2.4
Conclusion
Les industries culturelles sont
l’objet d’une déréglementation croissante accompagnée par la libéralisation du
marché de la communication et de la culture et le désengagement progressif de
l’Etat dans le secteur, notamment par l’affaiblissement du service public
audiovisuel mais également par le contournement de la législation
anti-concentration. Ce mouvement s’inscrit dans une tendance plus globale qui
concerne l’ensemble du système productif et des politiques publiques aux
Etats-Unis comme en Europe. Plus particulièrement en France, cette tendance a
abouti à la fin des années 90 à la tentative de constitution de
« champions nationaux » fondés sur le principe de convergence,
autrement dit la création de groupes de communication transnationaux sous
contrôle français, censés résister aux firmes américaines.

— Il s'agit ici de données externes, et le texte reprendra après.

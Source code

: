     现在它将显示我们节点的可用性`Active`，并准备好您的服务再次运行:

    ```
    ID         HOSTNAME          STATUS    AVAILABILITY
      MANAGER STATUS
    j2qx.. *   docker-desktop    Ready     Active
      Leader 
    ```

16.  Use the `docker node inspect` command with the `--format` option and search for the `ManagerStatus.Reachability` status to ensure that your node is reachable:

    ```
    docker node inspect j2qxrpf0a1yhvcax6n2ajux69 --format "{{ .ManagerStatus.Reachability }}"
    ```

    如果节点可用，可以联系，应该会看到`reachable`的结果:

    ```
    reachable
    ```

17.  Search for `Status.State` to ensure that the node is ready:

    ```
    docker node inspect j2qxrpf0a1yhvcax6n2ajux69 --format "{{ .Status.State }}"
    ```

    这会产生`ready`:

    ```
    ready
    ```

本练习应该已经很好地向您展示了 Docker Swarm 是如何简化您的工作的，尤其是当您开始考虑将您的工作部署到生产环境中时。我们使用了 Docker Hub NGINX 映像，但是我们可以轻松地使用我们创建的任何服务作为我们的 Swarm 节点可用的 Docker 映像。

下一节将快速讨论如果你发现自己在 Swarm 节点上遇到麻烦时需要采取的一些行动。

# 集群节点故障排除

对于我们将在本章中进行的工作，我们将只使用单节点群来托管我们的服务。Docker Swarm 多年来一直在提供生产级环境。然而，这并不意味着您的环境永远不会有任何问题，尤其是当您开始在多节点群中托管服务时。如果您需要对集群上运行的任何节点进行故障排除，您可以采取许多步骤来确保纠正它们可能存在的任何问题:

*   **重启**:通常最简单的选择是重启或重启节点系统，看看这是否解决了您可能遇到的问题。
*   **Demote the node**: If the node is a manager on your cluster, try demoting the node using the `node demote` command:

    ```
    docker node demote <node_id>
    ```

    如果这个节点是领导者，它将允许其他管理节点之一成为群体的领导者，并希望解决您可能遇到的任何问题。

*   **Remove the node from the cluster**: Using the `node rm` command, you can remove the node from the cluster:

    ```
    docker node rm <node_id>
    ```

Si la plupart de ces tentatives ont
échoué, les conséquences du bouleversement qu’elles ont amorcé sont bien
réelles. Outre le basculement vers des stratégies fondées sur des fusions-acquisitions,
le résultat de cette politique a été le renforcement de pôles financiers
préexistants et leur domination actuelle des industries culturelles françaises,
ce qui aboutit à une situation d’oligopole en ce qui concerne particulièrement
le secteur des médias. Malgré leur financiarisation croissante, les principaux
acteurs du secteur élargi de la communication en France demeurent sous contrôle
familial relatif et disposent des positions fortes dans la quasi-totalité de
secteurs économiques porteurs du pays. D’où l’illustration du caractère
stratégique du secteur de la communication dans le système productif
contemporain.
Le rôle de l’internet dans cette
évolution a été important. Dans un premier temps, il a constitué la
manifestation concrète de la théorie de la « convergence », en
incarnant un média « total » susceptible de remplacer tous les autres
canaux et supports. Dans un deuxième temps, l’internet a également constitué un
terrain propice à une diversification
horizontale pour les acteurs en provenance de l’audiovisuel et de la
presse. Ces derniers étaient à la recherche d’un support qui leur permettrait
d’investir un secteur nouveau et prometteur sans pour autant consentir des
investissements massifs. Ceci parce qu’un tel investissement implique une
recherche de capitaux extérieurs pouvant aboutir à la perte de contrôle de
l’entreprise. L’internet a également offert l’occasion aux opérateurs de
télécommunications de procéder à une intégration
verticale significative par le biais de leurs sites portails respectifs.
Ces derniers leur ont permis de s’engager dans la diffusion grand public de
contenus d’information, au-delà de leur créneau initial de mise en place et de
gestion de réseaux matériels. Enfin, l’internet a également constitué le terreau
de développement de nombre de sociétés américaines présentes actuellement en
France. Celles-ci ont exploité la possibilité qu’offre l’internet pour une internationalisation de leurs activités
à moindre coût et sans une réelle implantation industrielle auprès de
différents pays.
Nous pouvons ainsi conclure que l’internet a constitué le terrain d’application porteur, mais pas unique, d’un certain nombre de tendances économiques qui préexistaient son apparition. L’ensemble de ces mutations a contribué à déstabiliser le fonctionnement des industries culturelles dominant jusque-là et a permis à des acteurs extérieurs d’y concurrencer les acteurs traditionnels. La principale caractéristique de cette évolution est la financiarisation croissante du secteur et ses tendance corrélatives. Celles-ci ont conduit progressivement au renforcement de la tendance à l’industrialisation croissante du secteur de l’information, dont nous allons rendre compte par la suite.